Wśród osób deklarujących przywiązanie do szeroko rozumianych wartości liberalnych i libertariańskich często pojawia się bezkrytyczne poparcie dla zjawiska secesji i wszelkiego rodzaju ruchów secesjonistycznych. Tymczasem secesja jest jedynie warunkiem koniecznym, ale nie wystarczającym poszerzenia zakresu wolności osobistej. Jeśli secesji dokonują wojujący etatyści, to bezpośrednią jej konsekwencją będzie wzmocnienie etatyzmu na świeżo odłączonym terytorium.
W tym miejscu często pojawia się argument, że secesja immanentnie wymusza reformy liberalizacyjne, bo mniejsze jednostki administracyjne w mniejszym stopniu mogą sobie pozwolić na inflacjonizm, protekcjonizm, fiskalizm, itp.
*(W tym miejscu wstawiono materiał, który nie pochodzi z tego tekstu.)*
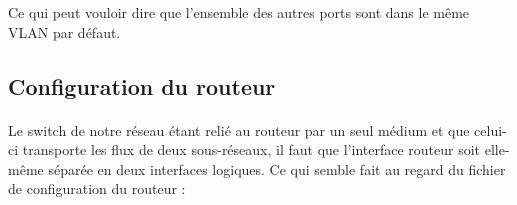 \documentclass[a4paper,12pt]{article}
\begin{document}
\begin{center}
 \end{center}
 
Ce qui peut vouloir dire que l'ensemble des autres ports sont dans le même VLAN par défaut.

\subsection{Configuration du routeur}
\paragraph{}Le switch de notre réseau étant relié au routeur par un seul médium et que celui-ci transporte les flux de deux sous-réseaux, il faut que l'interface routeur soit elle-même séparée en deux interfaces logiques. Ce qui semble fait au regard du fichier de configuration du routeur :


\begin{center}
 \end{center}
\end{document}
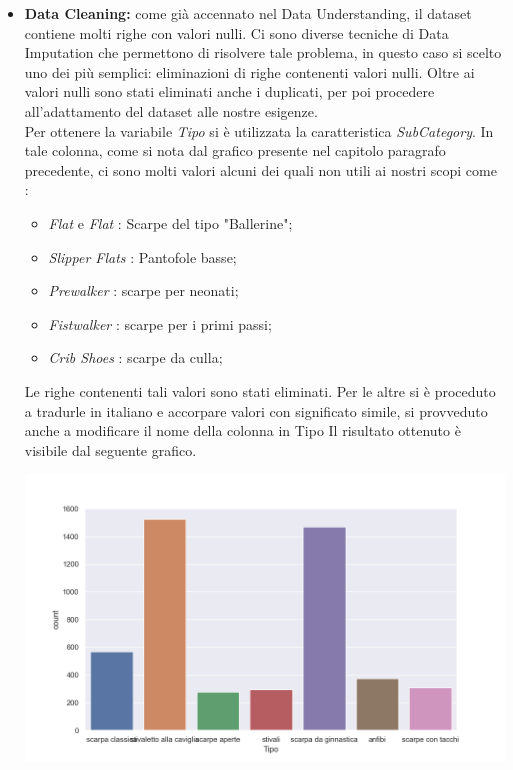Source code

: \documentclass[a4paper, 11pt, oneside]{report}
\begin{document}
                \begin{itemize}
                    \item \textbf{Data Cleaning:} come già accennato nel Data Understanding, il dataset contiene molti righe con valori nulli.
                    Ci sono diverse tecniche di Data Imputation che permettono di risolvere tale problema,
                    in questo caso si scelto uno dei più semplici: eliminazioni di righe contenenti valori nulli.
                    Oltre ai valori nulli sono stati eliminati anche i duplicati, per poi procedere all'adattamento
                    del dataset alle nostre esigenze.\\
                    Per ottenere la variabile \emph{Tipo} si è utilizzata la caratteristica \emph{SubCategory}.
                    In tale colonna, come si nota dal grafico presente nel capitolo paragrafo precedente, ci sono molti valori
                    alcuni dei quali non utili ai nostri scopi come :
                    \begin{itemize}
                        \item \emph{Flat} e \emph{Flat} : Scarpe del tipo "Ballerine";
                        \item \emph{Slipper Flats} : Pantofole basse;
                        \item \emph{Prewalker} : scarpe per neonati;
                        \item \emph{Fistwalker} : scarpe per i primi passi;
                        \item \emph{Crib Shoes} : scarpe da culla;
                    \end{itemize}
                    Le righe contenenti tali valori sono stati eliminati.
                    Per le altre si è proceduto a tradurle in italiano e accorpare valori con significato simile,
                    si provveduto anche a modificare il nome della colonna in Tipo
                    Il risultato ottenuto è visibile dal seguente grafico.
                    \begin{center}
                        \includegraphics[scale=0.4]{countTipoShoes}

\end{center}
\end{itemize}
\end{document}
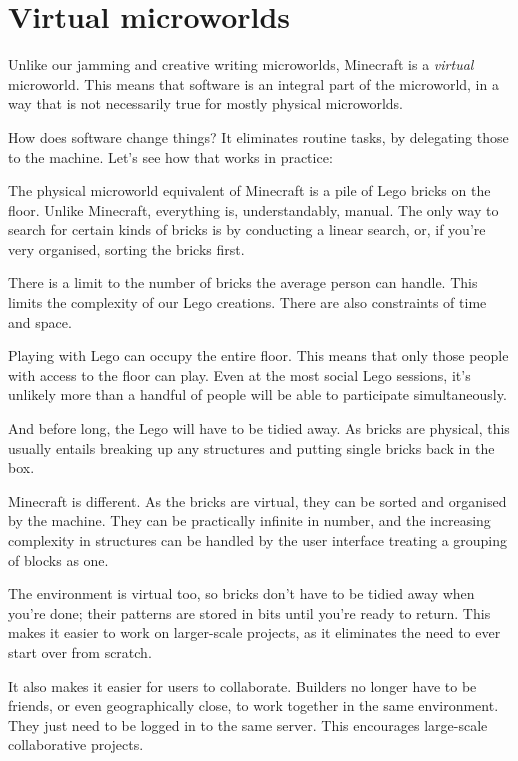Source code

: \section{Virtual microworlds}

Unlike our jamming and creative writing microworlds, Minecraft is a
\emph{virtual} microworld. This means that software is an integral part
of the microworld, in a way that is not necessarily true for mostly
physical microworlds.

How does software change things? It eliminates routine tasks, by
delegating those to the machine. Let's see how that works in practice:

The physical microworld equivalent of Minecraft is a pile of Lego bricks
on the floor. Unlike Minecraft, everything is, understandably, manual.
The only way to search for certain kinds of bricks is by conducting a
linear search, or, if you're very organised, sorting the bricks first.

There is a limit to the number of bricks the average person can handle.
This limits the complexity of our Lego creations. There are also
constraints of time and space.

Playing with Lego can occupy the entire floor. This means that only
those people with access to the floor can play. Even at the most social
Lego sessions, it's unlikely more than a handful of people will be able
to participate simultaneously.

And before long, the Lego will have to be tidied away. As bricks are
physical, this usually entails breaking up any structures and putting
single bricks back in the box.

Minecraft is different. As the bricks are virtual, they can be sorted
and organised by the machine. They can be practically infinite in
number, and the increasing complexity in structures can be handled by
the user interface treating a grouping of blocks as one.

The environment is virtual too, so bricks don't have to be tidied away
when you're done; their patterns are stored in bits until you're ready
to return. This makes it easier to work on larger-scale projects, as it
eliminates the need to ever start over from scratch.

It also makes it easier for users to collaborate. Builders no longer
have to be friends, or even geographically close, to work
together in the same environment. They just need to be logged in to the
same server. This encourages large-scale collaborative projects.

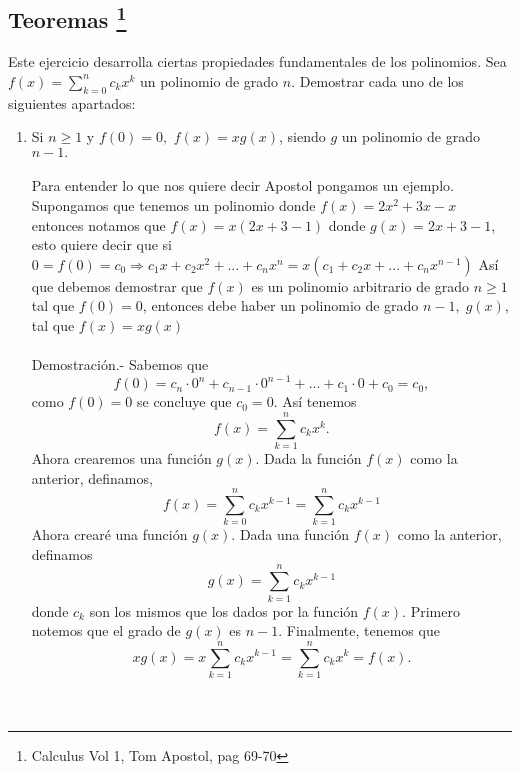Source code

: \subsection[Teoremas]{Teoremas \footnote{Calculus Vol 1, Tom Apostol, pag 69-70}}

\begin{teo}
Este ejercicio desarrolla ciertas propiedades fundamentales de los polinomios. Sea $f(x)=\displaystyle\sum_{k=0}^{n} c_k x^k$ un polinomio de grado $n$. Demostrar cada uno de los siguientes apartados:
\begin{enumerate}[\bfseries a)]
\item Si $n \geq 1$ \; y \; $f(0)=0,$ $f(x)=xg(x)$, siendo $g$ un polinomio de grado $n-1.$\\\\
Para entender lo que nos quiere decir Apostol pongamos un ejemplo. Supongamos que tenemos un polinomio donde $f(x)=2x^2+3x-x$ entonces notamos que $f(x)=x(2x+3-1)$ donde $g(x)=2x+3-1$, esto quiere decir que si $0 = f(0)=c_0 \Rightarrow c_1 x + c_2 x^2 + ... + c_n x^n = x(c_1 + c_2 x + ... + c_n x^{n-1})$ 
Así que debemos demostrar que $f(x)$ es un polinomio arbitrario de grado $n \geq 1$ tal que $f(0)=0$, entonces debe haber un polinomio de grado $n-1, \; g(x)$, tal que $f(x)=xg(x)$\\\\
Demostración.- \; Sabemos que $$f(0) = c_n \cdot 0^n + c_{n-1} \cdot 0^{n-1} + ... + c_1 \cdot 0 + c_0 =c_0,$$ como $f(0)=0$ se concluye que $c_0=0$. Así tenemos $$f(x)=\displaystyle\sum_{k=1}^{n} c_k x^k.$$ Ahora crearemos una función $g(x).$ Dada la función $f(x)$ como la anterior, definamos, $$f(x)=\displaystyle\sum_{k=0}^{n} c_k x^{k-1} = \sum_{k=1}^{n} c_k x^{k-1}$$ 
Ahora crearé una función $g(x)$. Dada una función $f(x)$ como la anterior, definamos  $$g(x) = \displaystyle\sum_{k=1}^{n} c_k x^{k-1}$$
donde $c_k$ son los mismos que los dados por la función $f(x)$. Primero notemos que el grado de $g(x)$ es $n-1$. Finalmente, tenemos que $$ xg(x) = x \displaystyle\sum_{k=1}^{n} c_k x^{k-1} = \sum_{k=1}^{n} c_k x^k = f(x).$$ \\\\


\end{enumerate}
\end{teo}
I jest to co prawda argument prawdziwy, ale nie decydujący, bo odwołujący się do konsekwencji niebezpośrednich, obciążonych znacznym marginesem nieprzewidywalności i dopuszczających różnorakie scenariusze rozwoju wydarzeń. Otóż zamiast z czasem wprowadzić liberalizacyjne reformy, taka świeżo odłączona jednostka administracyjna może równie dobrze szybko zbankrutować, a następnie błagać o bycie wykupioną i na powrót wchłoniętą przez jednostkę, od której dokonała secesji, tym samym ostatecznie wzmacniając ideowo tendencję centralizacyjną, sprzyjającą rozrostowi etatyzmu, i ośmieszając w oczach opinii publicznej ideę secesyjnej decentralizacji.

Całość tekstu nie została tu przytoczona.